More Observations from Backpacking Across Sri Lanka

  • Riding a motorcycle along the Sri Lankan countryside
    Riding a motorcycle along the Sri Lankan countryside

    While walking down a street, a man on the back of a motorcycle held out the box he was carrying to purposely hit me with it.

  • I had a steak for the first time in nearly four months. It was just as good as I remembered.
  • Whenever we know that we are about to do something that won’t make a local happy, which usually involves not tipping someone who offered us unsolicited info at a temple because we have no more money, we tell them we are from Canada…because they always ask.
  • I was just trying to see if the bar would sell me french fries for Carrie at the Colombo airport for 40 rupees less than the price, because that’s all we had. After asking if she was pregnant, to which I replied “no, she just really likes french fries,” it started a whole saga of checking different eateries before the guy at the bar just gave me the 40 rupees to go get them at a cheaper place. So embarrassing, but we got the overpriced and undercooked fries! 😛
  • The shard of shredded metal that almost pierced the bus under my feet
    The shard of shredded metal that almost pierced the bus under my feet

    During a bus ride, Carrie and I heard a loud bang, then the sound of a metal piece banging under our feet. We were sitting right under the tire and felt the metal piece hitting our feet, but for some reason didn’t move. When we finally saw the shredded shard that could have come jutting through the floorboard, we realized how lucky we were to still have our legs.

  • We were woken up to the sounds of vicious dog fights outside our front door every morning in Ella.
  • We saw souvenir vendors carrying their wares in their hands swarm over a group of young students on a class trip to try and make a few rupees.
  • We ate food so disgusting at Adam’s Peak that a dog wouldn’t even eat our leftovers.
  • When telling people where we are from in India, we say USA. In Sri Lanka they often don’t understand that so we say America. To which they usually reply, “OH! AMERICA!”
  • Tuk tuk and taxi drivers just don’t understand why we would ever want to walk anywhere.
  • Cows outside the Kiri Vihara Dagoba in Sri Lanka
    Cows outside the Kiri Vihara Dagoba in Sri Lanka

    When walking back from a waterfall outside Ella we were offered a lift by a local in a car, to which we said no as we wanted to walk. He told us it was far and when we continued to say no he asked us if we were afraid. Classic.

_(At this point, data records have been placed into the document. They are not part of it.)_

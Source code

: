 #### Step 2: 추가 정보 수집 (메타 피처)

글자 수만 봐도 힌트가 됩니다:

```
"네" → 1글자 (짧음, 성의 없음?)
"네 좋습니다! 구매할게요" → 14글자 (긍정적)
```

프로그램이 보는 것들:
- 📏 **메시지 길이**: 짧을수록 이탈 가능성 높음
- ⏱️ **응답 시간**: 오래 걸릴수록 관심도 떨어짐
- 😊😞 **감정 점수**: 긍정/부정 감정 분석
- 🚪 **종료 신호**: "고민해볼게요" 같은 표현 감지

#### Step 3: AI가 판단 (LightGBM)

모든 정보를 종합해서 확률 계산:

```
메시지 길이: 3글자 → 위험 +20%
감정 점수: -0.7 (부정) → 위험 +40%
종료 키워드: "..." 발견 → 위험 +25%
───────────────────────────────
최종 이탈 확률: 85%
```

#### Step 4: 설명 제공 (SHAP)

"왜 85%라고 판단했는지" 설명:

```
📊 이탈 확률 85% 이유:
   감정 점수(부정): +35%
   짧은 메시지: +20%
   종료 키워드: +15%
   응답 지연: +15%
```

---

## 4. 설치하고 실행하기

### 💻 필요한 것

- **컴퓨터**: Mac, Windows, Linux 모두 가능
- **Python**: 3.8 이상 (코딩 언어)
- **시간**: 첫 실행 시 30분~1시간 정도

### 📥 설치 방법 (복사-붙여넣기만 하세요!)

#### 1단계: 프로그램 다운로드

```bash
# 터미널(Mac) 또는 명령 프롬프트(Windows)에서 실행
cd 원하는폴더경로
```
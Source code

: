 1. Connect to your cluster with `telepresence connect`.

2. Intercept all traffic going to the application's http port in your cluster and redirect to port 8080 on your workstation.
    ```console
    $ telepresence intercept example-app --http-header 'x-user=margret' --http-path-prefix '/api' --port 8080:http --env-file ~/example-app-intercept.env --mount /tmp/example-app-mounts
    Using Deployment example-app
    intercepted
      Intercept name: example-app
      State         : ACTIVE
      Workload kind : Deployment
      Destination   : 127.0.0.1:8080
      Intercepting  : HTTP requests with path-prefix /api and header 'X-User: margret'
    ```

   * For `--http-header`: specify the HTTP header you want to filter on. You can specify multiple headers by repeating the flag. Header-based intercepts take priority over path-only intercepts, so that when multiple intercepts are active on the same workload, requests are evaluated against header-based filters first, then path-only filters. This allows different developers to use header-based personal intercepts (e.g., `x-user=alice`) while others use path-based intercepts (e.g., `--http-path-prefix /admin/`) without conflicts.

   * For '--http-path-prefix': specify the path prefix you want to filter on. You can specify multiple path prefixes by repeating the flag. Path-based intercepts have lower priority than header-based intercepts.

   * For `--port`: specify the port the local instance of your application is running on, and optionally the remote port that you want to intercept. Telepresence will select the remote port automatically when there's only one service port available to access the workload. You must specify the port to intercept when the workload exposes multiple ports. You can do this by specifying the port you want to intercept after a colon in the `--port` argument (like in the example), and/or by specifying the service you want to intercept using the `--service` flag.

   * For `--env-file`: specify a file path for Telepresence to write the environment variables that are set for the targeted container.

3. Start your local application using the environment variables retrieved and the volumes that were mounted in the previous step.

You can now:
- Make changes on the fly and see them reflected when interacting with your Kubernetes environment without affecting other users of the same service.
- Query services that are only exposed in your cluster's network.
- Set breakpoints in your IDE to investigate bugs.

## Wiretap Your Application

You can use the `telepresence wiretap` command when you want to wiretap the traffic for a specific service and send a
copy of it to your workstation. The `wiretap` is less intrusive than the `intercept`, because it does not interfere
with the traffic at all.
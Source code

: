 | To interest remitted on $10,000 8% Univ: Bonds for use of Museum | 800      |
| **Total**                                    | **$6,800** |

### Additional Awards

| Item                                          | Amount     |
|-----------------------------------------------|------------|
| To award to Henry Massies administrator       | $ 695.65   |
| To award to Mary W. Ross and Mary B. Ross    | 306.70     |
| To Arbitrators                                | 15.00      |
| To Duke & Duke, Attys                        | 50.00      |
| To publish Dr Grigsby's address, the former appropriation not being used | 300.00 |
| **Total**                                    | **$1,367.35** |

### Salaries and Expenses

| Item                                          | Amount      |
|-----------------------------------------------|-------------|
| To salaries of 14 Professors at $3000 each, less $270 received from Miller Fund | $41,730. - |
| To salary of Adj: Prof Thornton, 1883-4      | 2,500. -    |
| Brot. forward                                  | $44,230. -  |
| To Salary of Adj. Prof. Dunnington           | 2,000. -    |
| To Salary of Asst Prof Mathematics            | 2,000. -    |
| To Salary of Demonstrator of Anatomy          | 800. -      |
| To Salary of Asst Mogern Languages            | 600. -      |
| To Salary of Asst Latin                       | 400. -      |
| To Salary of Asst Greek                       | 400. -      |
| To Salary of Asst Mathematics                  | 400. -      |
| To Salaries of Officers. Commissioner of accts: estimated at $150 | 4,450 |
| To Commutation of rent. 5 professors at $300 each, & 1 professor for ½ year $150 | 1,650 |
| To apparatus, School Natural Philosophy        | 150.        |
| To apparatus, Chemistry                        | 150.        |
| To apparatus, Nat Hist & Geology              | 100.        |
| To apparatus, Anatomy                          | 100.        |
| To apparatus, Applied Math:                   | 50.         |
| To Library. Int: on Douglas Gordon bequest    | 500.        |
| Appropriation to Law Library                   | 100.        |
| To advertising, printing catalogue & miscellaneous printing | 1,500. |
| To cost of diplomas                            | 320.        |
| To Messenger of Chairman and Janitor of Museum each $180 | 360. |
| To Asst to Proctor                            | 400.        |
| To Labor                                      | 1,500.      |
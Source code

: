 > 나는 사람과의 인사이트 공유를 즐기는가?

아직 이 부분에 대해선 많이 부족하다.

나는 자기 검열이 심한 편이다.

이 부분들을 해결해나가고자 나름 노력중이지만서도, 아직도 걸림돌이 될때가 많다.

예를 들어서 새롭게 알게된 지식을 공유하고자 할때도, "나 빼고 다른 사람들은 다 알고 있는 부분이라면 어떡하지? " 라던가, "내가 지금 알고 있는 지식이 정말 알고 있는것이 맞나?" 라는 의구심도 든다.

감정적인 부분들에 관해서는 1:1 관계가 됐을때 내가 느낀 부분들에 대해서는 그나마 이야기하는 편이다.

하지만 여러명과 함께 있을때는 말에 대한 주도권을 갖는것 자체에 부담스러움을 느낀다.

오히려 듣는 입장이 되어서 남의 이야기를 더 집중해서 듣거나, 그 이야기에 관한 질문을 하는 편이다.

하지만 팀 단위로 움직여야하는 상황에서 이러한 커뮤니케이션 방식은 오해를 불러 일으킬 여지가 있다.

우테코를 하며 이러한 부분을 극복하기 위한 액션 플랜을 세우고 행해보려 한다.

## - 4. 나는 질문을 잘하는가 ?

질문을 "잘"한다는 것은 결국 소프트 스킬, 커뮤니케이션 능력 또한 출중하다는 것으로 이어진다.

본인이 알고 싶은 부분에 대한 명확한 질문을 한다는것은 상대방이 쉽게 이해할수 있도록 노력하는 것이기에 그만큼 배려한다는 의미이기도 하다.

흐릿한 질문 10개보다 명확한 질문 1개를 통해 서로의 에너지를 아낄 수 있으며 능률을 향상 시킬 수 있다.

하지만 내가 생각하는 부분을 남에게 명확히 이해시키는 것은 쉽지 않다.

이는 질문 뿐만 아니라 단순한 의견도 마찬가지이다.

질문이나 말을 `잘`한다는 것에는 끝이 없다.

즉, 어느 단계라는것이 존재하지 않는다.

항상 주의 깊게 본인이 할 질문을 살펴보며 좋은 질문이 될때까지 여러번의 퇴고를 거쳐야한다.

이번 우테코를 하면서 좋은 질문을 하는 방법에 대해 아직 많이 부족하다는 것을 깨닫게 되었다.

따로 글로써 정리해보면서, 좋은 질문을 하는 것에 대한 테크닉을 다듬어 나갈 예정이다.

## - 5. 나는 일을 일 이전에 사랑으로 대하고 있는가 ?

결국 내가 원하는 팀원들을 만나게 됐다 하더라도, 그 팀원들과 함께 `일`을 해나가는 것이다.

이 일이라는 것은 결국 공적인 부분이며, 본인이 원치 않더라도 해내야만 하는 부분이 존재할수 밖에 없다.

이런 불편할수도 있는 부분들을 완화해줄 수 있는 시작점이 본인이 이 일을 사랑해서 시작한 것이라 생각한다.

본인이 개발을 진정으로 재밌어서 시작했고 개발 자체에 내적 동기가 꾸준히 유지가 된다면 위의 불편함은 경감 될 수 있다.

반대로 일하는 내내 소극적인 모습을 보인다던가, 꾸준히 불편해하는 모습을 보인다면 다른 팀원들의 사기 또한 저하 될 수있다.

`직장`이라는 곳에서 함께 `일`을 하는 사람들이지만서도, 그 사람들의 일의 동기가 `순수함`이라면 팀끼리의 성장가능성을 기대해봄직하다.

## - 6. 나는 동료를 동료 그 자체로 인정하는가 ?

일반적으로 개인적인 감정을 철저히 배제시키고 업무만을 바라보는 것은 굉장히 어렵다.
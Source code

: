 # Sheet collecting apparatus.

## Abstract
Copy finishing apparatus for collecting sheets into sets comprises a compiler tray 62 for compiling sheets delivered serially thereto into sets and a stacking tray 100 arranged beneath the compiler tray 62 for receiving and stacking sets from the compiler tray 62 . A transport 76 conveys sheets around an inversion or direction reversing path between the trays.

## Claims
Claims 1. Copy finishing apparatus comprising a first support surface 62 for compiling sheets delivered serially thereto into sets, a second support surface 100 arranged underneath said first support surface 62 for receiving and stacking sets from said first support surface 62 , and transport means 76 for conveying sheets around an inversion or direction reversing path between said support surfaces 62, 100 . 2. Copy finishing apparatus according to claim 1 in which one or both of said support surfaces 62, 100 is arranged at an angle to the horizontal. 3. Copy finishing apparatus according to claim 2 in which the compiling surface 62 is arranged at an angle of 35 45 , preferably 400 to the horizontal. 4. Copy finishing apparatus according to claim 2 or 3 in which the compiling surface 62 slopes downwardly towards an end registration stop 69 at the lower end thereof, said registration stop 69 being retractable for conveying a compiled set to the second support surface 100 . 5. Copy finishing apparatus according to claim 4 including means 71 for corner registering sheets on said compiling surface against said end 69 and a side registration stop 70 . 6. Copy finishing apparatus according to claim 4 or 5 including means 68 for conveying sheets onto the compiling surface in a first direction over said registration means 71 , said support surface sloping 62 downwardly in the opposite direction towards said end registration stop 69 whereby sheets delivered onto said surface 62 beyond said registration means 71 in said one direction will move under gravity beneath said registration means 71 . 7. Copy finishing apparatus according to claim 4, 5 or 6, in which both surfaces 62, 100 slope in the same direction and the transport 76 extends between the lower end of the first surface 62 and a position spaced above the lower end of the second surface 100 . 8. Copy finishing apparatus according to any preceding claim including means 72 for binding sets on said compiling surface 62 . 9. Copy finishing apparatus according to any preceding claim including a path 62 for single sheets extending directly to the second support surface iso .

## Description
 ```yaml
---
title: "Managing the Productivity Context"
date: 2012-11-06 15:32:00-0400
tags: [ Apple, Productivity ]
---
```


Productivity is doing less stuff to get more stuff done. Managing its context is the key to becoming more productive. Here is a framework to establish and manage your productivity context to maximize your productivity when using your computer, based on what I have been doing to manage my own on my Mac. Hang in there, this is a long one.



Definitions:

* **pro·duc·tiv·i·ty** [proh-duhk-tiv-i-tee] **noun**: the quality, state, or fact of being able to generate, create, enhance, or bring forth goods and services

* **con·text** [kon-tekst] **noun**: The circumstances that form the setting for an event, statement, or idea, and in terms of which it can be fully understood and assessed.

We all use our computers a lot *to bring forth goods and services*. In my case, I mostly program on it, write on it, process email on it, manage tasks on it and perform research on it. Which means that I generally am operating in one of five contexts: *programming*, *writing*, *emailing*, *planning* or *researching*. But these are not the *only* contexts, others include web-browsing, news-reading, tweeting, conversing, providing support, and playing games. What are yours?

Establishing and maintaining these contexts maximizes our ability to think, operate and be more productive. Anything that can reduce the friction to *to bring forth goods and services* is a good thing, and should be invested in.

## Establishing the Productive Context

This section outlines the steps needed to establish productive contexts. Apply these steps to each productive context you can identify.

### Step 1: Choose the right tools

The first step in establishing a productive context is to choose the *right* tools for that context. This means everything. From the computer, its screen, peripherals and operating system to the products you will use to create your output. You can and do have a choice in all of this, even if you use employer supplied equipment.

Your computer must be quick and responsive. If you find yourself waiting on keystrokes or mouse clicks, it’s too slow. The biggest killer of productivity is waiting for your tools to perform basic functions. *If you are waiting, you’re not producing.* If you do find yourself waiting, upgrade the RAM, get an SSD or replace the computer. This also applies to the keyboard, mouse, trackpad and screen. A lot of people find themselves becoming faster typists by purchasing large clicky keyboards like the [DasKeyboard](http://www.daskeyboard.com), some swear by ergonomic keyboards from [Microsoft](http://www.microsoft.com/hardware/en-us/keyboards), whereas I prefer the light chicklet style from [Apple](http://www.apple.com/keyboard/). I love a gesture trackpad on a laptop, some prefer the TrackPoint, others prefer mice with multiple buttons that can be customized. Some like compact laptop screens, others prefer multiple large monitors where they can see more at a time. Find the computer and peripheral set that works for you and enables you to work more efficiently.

  • I got my first ever Aurvedic massage in Ella. It was basically an hour of them rubbing oil all over me with no pressure. The best was when the thing was done I had to put on my clothes again and stain them to hell with the massage oil. Interesting experience, but no repeats thank you.
  • One of the most expensive plates of food we got in Sri Lanka was in Ella. It was a plate of spaghetti advertised as having olives…in reality it had one single olive sliced up as thinly as possible and spread over the whole plate.
  • Local workers earn around $7-8 for a day of manual labor in the fields
  • Sri Lanka is very clean…especially when compared to India
  • In India we often had to use very slow and stilted English to communicate with locals. We still have to do that in Sri Lanka, but not as often and we can speak a bit faster.
  • A local bus in Tissa actually refused our business and drove off after confirming that it was going where we wanted to go.
  • We didn’t see a McDonalds the whole time in Sri Lanka…until the bus ride to the airport to head out.
  • I travel with a little laptop that had Windows get corrupted a few days into our time in Sri Lanka. I could have just done a factory restore, but that would mean losing lots of photos, which was unacceptable. Making matters harder was the fact that the laptop is super-portable and light, which means no CD drive. Over the next few weeks I must have stopped in half a dozen shops, spent hours researching fixes on the Internet and tried everything I could think of. No one could help me. I even bought a case to take the hard drive out and try to connect it to another computer to back up my files. Even that didn’t work. I left Sri Lanka ready to just give up, but Carrie wouldn’t let me just yet and thank goodness she was so persistent. I took it to one shop in Bangkok and they had it up and running, free of charge, within 30 minutes.
  • The fans that hang from the ceilings in our guesthouses are often terrifying. As they spin the entire fan and ceiling shakes and we just lay there wondering if this is the night that one finally breaks off and comes down into the bed with us.